A Bit of Pathophysiology & Pathogenesis
Fibromyalgia’s pathogenesis has not been elucidated but may include sympathetic dysautonomia as an explanation to the multiplicity of FM symptoms including its main complaint, widespread pain. Thus, FM may represent a sympathetically maintained neuropathic pain syndrome, and the reports about a small nerve fiber pathology in FM may reinforce this mechanism.
In addition, the role of pro-inflammatory cytokines has been implicated. For example, reports for a positive correlation between widespread pain and serum interleukin (IL)-8 in patients with FM; the presence of high levels of the chemokines CX3CL1 (also known as fractalkine) and IL-8 in FM, and the evidence that microglia in patients with fibromyalgia are hypersensitive and overproducing tumor necrosis factor (TNF)-α.
Moreover, the plasma levels of interleukin (IL)-17A are increased in FM patients and IL-17A positively correlates with indices of pain, depression and anxiety, which are symptoms frequently reported by patients with FM.
The Gut Microbiome and the Brain
The hundred trillion bacteria in the body of an adult human contain about 4 million distinct bacterial genes, with more than 95% of them located in the large intestine. Since most of these genes encode for enzymes and structural proteins that influence the functioning of mammalian cells, the gut microbiome can be viewed as an “anaerobic bioreactor programmed to synthesize molecules which direct the mammalian immune system, modify the mammalian epigenome, and regulate host metabolism”.

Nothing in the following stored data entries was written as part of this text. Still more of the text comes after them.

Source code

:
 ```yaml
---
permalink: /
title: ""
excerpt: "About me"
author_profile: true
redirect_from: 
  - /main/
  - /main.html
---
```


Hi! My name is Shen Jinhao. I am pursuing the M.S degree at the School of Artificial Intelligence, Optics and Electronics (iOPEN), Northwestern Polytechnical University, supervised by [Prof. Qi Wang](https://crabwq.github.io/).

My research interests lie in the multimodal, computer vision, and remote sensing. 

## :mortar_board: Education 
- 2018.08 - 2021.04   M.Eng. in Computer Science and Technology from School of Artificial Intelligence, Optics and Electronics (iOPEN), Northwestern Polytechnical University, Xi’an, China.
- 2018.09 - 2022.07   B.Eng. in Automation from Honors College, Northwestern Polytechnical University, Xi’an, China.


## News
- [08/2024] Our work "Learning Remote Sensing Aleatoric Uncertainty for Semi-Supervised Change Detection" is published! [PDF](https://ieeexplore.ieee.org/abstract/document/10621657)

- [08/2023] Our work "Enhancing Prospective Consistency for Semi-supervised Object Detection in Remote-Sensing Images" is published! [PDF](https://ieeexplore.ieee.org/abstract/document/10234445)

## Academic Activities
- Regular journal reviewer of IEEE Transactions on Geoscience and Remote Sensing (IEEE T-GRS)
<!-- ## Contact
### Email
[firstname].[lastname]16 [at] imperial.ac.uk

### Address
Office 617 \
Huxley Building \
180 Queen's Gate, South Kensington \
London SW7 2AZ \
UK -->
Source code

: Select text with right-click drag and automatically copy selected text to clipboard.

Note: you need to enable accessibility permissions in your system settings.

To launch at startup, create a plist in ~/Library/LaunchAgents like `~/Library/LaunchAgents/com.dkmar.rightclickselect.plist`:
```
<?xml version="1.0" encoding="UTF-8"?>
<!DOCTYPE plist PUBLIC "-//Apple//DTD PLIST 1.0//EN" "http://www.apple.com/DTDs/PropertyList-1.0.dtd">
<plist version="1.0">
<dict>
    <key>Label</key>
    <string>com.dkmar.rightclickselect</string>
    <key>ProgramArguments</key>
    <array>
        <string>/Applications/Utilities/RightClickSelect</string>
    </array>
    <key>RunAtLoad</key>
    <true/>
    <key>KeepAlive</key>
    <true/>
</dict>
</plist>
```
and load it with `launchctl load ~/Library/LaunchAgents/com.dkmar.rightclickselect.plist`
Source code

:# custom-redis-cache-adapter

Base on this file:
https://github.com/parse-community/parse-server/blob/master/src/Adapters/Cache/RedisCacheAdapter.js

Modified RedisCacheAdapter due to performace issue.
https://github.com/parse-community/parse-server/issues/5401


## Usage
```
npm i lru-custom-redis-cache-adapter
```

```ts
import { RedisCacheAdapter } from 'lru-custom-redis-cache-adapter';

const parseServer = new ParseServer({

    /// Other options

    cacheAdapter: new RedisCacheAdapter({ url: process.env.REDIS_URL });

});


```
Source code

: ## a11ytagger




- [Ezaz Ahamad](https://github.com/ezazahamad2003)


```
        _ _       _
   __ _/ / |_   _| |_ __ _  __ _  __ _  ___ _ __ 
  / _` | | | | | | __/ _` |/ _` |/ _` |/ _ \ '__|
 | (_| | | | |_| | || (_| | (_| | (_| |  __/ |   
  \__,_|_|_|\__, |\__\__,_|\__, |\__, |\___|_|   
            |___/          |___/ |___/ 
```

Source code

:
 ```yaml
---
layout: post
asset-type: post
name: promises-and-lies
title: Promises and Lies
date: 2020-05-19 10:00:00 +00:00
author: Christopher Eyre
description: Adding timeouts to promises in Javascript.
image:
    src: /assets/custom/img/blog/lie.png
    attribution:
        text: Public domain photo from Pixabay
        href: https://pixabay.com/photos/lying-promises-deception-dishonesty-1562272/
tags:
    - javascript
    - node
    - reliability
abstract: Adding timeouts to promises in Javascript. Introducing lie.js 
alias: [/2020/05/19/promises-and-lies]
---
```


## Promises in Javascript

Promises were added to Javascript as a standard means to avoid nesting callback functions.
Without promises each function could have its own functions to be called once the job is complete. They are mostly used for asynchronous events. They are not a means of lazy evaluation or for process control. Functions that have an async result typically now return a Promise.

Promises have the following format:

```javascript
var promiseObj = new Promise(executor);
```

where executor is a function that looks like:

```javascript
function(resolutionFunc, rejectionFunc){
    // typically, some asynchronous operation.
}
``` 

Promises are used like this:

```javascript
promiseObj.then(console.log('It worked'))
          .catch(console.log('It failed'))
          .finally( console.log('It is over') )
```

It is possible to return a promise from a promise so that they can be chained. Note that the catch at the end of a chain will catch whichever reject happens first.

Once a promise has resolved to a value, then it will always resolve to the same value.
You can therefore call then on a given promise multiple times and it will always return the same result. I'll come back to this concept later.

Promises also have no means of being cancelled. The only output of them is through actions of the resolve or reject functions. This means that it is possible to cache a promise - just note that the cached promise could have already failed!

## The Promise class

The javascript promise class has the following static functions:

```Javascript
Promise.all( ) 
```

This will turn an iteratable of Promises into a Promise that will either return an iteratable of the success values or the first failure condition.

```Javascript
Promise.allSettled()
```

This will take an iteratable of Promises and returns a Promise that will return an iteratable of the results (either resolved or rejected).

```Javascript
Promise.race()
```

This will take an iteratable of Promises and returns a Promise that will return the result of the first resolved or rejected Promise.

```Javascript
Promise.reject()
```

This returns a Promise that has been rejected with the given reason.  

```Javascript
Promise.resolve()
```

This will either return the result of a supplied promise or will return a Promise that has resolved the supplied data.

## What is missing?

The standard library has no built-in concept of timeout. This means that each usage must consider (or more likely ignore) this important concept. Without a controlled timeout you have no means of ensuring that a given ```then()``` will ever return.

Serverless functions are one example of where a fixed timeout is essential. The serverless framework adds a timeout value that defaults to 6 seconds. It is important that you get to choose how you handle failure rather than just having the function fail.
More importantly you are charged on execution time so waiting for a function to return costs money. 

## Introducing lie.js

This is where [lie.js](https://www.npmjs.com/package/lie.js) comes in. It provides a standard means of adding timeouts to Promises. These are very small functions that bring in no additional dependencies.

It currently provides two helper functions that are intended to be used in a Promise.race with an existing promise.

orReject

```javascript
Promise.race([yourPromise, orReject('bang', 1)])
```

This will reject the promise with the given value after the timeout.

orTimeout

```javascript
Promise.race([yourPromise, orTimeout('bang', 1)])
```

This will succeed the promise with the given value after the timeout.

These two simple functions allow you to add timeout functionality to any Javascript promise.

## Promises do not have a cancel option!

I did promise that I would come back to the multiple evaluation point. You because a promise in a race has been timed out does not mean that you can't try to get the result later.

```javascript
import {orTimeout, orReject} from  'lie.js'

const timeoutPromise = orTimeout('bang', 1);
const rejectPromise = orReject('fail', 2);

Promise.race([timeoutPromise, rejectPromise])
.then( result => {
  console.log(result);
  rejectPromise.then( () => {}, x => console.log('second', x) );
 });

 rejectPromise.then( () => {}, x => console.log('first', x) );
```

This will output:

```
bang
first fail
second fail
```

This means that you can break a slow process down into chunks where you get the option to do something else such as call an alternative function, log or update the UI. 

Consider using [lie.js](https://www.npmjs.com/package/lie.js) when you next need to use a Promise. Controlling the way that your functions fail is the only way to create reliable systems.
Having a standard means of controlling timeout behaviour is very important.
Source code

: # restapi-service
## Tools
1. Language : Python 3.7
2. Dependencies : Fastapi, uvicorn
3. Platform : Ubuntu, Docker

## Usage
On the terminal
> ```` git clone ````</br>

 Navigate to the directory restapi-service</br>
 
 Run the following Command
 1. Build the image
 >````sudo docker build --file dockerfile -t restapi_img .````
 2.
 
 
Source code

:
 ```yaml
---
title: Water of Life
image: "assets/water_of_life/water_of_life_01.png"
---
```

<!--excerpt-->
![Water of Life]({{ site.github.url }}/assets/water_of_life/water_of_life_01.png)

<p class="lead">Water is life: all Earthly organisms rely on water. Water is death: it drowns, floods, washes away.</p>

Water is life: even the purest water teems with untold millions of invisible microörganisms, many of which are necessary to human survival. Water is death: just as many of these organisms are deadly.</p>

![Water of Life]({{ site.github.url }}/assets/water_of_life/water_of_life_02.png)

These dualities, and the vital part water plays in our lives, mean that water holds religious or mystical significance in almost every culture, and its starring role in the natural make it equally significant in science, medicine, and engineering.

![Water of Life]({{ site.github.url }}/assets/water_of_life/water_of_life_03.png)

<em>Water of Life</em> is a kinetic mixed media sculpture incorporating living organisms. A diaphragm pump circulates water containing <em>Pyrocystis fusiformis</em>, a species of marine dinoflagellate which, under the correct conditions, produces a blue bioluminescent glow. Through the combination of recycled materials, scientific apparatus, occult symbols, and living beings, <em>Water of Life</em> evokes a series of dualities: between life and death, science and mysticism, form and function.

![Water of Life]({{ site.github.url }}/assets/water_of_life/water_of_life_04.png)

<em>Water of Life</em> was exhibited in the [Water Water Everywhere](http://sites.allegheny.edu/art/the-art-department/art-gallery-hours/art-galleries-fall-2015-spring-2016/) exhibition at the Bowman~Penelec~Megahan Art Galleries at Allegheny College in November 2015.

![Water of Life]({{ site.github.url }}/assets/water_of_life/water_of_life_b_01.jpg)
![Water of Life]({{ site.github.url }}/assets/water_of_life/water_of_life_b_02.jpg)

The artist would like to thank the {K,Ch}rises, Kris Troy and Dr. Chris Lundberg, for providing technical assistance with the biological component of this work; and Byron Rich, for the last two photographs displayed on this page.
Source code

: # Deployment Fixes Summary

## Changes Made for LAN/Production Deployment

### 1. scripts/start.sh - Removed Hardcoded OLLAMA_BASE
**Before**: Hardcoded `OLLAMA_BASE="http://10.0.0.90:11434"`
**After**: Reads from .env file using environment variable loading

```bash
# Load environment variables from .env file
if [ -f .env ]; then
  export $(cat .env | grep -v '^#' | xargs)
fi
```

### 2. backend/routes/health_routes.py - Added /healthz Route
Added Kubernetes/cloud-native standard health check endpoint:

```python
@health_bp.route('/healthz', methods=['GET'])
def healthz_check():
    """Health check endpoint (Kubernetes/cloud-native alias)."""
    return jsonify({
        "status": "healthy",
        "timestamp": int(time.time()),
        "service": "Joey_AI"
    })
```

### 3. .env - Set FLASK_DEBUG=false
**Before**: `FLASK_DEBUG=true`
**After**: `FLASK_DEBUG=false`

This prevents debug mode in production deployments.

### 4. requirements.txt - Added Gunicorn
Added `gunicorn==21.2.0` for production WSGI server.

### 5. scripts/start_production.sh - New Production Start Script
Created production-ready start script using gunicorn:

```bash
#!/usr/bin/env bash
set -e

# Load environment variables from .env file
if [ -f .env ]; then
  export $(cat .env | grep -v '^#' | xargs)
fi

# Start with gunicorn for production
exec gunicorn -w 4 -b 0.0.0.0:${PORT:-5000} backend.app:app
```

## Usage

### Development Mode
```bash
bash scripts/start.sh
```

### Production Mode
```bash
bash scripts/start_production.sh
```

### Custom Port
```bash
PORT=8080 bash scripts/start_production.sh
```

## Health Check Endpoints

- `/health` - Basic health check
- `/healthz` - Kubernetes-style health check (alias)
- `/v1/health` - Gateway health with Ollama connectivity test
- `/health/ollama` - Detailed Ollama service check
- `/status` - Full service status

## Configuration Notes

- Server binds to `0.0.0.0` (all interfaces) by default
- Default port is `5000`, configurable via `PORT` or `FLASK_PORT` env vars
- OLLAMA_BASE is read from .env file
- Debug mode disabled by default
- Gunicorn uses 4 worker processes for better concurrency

Structural components of the microbial cell wall continually stimulate the innate immune system to produce various cytokines, and the bacterial cell wall lipopolysaccharides (LPS) induce the synthesis of the whole spectrum of pro-inflammatory cytokines. Of note, “the adult human gut is believed to contain about one gram of LPS”and “the gut microbiome stimulates a chronic state of low-level activation of the innate immune system in humans, which is influenced by the circadian pattern of adrenal cortical function”.
Moreover, gut bacteria influence the reactivity of the hypothalamic–pituitary–adrenal (HPA) axis; modify the stress response and the induction and maintenance of nREM sleep. They may influence mood, pain sensitivity and normal brain development.
Apparently, further studies are needed to confirm the link, described here, between fibromyalgia and gut bacteria. Whether, and how, some of the above-mentioned pathophysiology pathways and mechanisms are involved remains to be determined.